The worst of Chel's injuries had closed, her internal damage healed. But Seven Eagle cared little for blood loss, and Chel was still bleeding.

“Caleb,” Mina said. “Bring me needle, and thread, and a lighter. Temoc, can you stand?”

His head was not his to move. He nodded by divine leave alone.

“Fetch some water. I'll be here a while.”

 

45

An hour later, Chel sat at the dining room table, wearing one of Mina's old linen shirts. Her bandages showed dark through the fabric. She dipped a finger into her water glass, and watched the drop form at her fingertip and fall to splash against the table. “Water in the desert.”

“A glorious gift,” Temoc said.

She lifted the cup two-handed as a Camlaander knight might lift his grail, and drank, eyes closed. When she set the cup down, it was empty. Temoc refilled it.

“Thank you,” she said after the third glass.

“We do what we are called to do,” Temoc said.

“You're welcome,” said Mina.

“I've put you all in danger.”

“Well.” Mina shifted in her chair. “We couldn't leave you out on the street.”

“You might have.”

She shook her head, though she left it for Temoc to say “No.” When Chel didn't reply, he continued: “Why are you here? Has Chakal Square fallen?”

She bowed her head. “No.”

He was not sure how to feel about that.

“You escaped, then,” Mina said. “That's good. We can hide you.”

He poured her another glass. She drank. Caleb watched from the corner of the room. Temoc considered sending him away, and decided against it. The boy deserved to know what shaped his city.

“We'll scrub down the street outside,” Mina said. “I can take your old clothes, plant them on a taxi or something, give the dogs a good chase. You can sleep in Caleb's room.”

“No.”

“Or out here if you like.”

“No,” she repeated. “I'm sorry, Ms. Almotil. That's not what I meant. I don't plan to stay.”

“I won't let you die in the street.”

“I'm strong enough to walk.”

“Where?”

“Back,” she said, and there was no question where she meant.
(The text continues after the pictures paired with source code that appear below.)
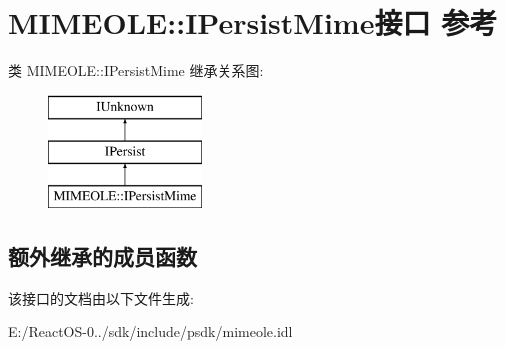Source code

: \hypertarget{interface_m_i_m_e_o_l_e_1_1_i_persist_mime}{}\section{M\+I\+M\+E\+O\+LE\+:\+:I\+Persist\+Mime接口 参考}
\label{interface_m_i_m_e_o_l_e_1_1_i_persist_mime}
类 M\+I\+M\+E\+O\+LE\+:\+:I\+Persist\+Mime 继承关系图\+:\begin{figure}[H]
\begin{center}
\leavevmode
\includegraphics[height=3.000000cm]{interface_m_i_m_e_o_l_e_1_1_i_persist_mime}
\end{center}
\end{figure}
\subsection*{额外继承的成员函数}


该接口的文档由以下文件生成\+:\begin{DoxyCompactItemize}
\item 
E\+:/\+React\+O\+S-\/0../sdk/include/psdk/mimeole.\+idl\end{DoxyCompactItemize}
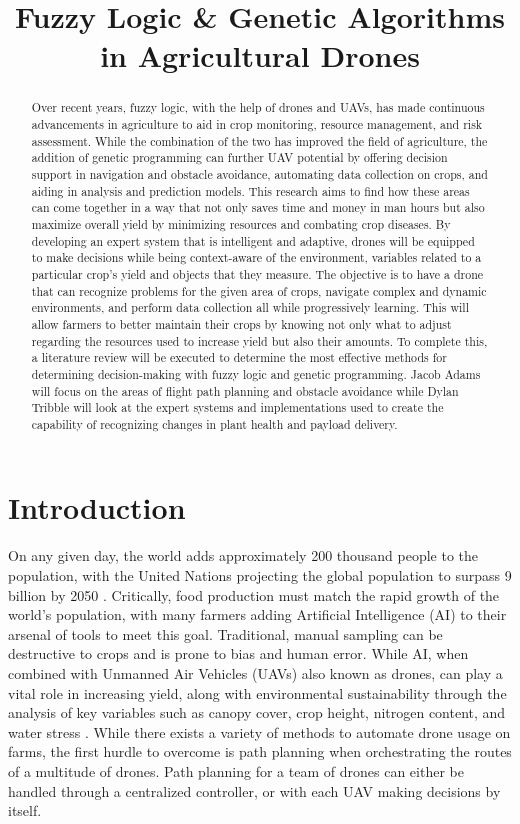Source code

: \documentclass{IEEEtran}
\title{Fuzzy Logic \& Genetic Algorithms in Agricultural Drones}
\author{
    \IEEEauthorblockN{Dylan Tribble}
    \and
    \IEEEauthorblockN{Jacob Adams}
}
\begin{document}
\maketitle
\begin{abstract}
Over recent years, fuzzy logic, with the help of drones and UAVs, has made continuous advancements in agriculture to aid in crop monitoring, resource management, and risk assessment. While the combination of the two has improved the field of agriculture, the addition of genetic programming can further UAV potential by offering decision support in navigation and obstacle avoidance, automating data collection on crops, and aiding in analysis and prediction models. This research aims to find how these areas can come together in a way that not only saves time and money in man hours but also maximize overall yield by minimizing resources and combating crop diseases. By developing an expert system that is intelligent and adaptive, drones will be equipped to make decisions while being context-aware of the environment, variables related to a particular crop's yield and objects that they measure. The objective is to have a drone that can recognize problems for the given area of crops, navigate complex and dynamic environments, and perform data collection all while progressively learning. This will allow farmers to better maintain their crops by knowing not only what to adjust regarding the resources used to increase yield but also their amounts. To complete this, a literature review will be executed to determine the most effective methods for determining decision-making with fuzzy logic and genetic programming. Jacob Adams will focus on the areas of flight path planning and obstacle avoidance while Dylan Tribble will look at the expert systems and implementations used to create the capability of recognizing changes in plant health and payload delivery. 
\end{abstract}

\section{Introduction}
On any given day, the world adds approximately 200 thousand people to the population, with the United Nations projecting the global population to surpass 9 billion by 2050 \cite{key9} \cite{United_Nations}.
Critically, food production must match the rapid growth of the world's population, with many farmers adding Artificial Intelligence (AI) to their arsenal of tools to meet this goal. Traditional, manual sampling
can be destructive to crops and is prone to bias and human error. While AI, when combined with Unmanned Air Vehicles (UAVs) also known as drones, can play a vital role in increasing yield, along with environmental
sustainability through the analysis of key variables such as canopy cover, crop height, nitrogen content, and water stress \cite{key7}. While there exists a variety of methods to automate drone usage on farms,
the first hurdle to overcome is path planning when orchestrating the routes of a multitude of drones. Path planning for a team of drones can either be handled through a centralized controller, or with each UAV making decisions
by itself.
\end{document}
“Back into a war, to face gods know what. No.”

Chel held the glass in her lap, and stared down at the water—at her own reflection, or the ceiling's, or at her own hands. Mina'd washed them clean.

She had run all this way knowing she might die. She faced the Wardens and their beasts with only conviction to bear her forward. And yet she sat here unable to deliver the message she carried from Chakal Square. Because Mina showed her hospitality? Because she saw why he left?
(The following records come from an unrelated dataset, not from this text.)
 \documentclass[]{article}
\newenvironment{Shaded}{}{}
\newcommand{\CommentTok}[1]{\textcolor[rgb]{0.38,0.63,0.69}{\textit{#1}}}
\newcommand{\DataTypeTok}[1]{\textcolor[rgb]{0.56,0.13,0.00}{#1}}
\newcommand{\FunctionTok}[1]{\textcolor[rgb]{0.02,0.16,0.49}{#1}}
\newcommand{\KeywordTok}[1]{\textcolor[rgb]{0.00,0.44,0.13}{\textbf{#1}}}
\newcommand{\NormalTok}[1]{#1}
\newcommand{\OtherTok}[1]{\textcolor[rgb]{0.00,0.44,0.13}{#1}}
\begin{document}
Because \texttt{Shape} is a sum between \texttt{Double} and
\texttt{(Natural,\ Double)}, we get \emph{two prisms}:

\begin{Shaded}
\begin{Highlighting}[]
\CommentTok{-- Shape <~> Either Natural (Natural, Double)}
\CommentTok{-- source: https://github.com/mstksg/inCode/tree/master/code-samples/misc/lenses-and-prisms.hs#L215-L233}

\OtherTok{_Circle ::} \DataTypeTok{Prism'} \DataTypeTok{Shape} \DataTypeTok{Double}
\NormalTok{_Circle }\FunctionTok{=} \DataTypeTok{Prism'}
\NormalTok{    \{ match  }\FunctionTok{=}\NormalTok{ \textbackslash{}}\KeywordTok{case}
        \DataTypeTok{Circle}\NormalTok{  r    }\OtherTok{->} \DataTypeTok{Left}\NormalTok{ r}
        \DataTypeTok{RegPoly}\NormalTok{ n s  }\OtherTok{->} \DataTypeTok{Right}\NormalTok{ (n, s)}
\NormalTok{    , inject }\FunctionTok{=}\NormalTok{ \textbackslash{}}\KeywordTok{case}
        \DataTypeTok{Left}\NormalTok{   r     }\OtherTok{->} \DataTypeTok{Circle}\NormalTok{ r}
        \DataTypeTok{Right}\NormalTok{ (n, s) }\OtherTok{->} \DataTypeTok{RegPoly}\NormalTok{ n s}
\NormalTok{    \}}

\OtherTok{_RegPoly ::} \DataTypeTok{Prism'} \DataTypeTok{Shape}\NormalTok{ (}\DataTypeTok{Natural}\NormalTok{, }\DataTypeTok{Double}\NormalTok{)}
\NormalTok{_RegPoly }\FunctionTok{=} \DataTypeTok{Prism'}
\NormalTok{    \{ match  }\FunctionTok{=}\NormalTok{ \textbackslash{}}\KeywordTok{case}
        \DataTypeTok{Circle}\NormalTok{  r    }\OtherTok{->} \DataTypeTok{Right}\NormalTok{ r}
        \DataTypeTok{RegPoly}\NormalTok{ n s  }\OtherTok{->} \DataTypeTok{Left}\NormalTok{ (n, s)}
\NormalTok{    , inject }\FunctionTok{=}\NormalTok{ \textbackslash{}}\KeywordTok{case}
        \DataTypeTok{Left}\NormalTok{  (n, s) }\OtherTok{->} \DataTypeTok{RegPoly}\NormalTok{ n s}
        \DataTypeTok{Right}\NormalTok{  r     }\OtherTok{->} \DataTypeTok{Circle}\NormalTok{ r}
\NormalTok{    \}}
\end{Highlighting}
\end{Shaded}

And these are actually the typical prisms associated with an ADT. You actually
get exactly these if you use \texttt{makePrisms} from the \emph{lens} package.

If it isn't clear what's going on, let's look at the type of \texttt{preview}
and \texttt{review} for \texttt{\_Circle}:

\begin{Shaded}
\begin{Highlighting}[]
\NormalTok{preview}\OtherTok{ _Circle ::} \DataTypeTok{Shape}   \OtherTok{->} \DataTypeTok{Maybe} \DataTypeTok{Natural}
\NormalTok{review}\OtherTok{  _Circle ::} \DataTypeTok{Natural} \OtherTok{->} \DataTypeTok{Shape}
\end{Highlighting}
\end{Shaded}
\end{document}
He spared her the pain. “She wants me to go back with her.”

“What?”

A bird sang in the garden: four high whistles and the last sank low.

“Why the hells would she ask that? She almost died leaving that place. No way she'd—”

“It's true,” Chel said.

Mina fell silent.

“Have you seen the newspapers?”

“Yes,” Temoc said.

“What do you think? Be honest.”

“You're in trouble.” “You're,” he said, not “we're.” “The Wardens arrest those they can. The fires turned the city against you, even if you didn't set them. And the hostages were a mistake.” He caught Mina's warning glance—go easy on the woman. But Chel did not flinch, though she did not look up from her water, either.

“That's what I told them,” she said. “I kept us from issuing a ransom demand, at least. Couldn't get them free. The camp's torn. The Kemals scrounge supplies. The Major fights. Bel's calling on citizen groups throughout the Skittersill to join us. Everyone's afraid.”

“Bad,” Temoc said when she stopped to drink. He could not bear to keep quiet, not with that bird crying in the courtyard. Not with his son watching.

“The Wardens attacked before dawn. We're building our own barricades to keep them out, but we can't stop them from taking our people. The Major thinks this is his moment, his grand struggle.”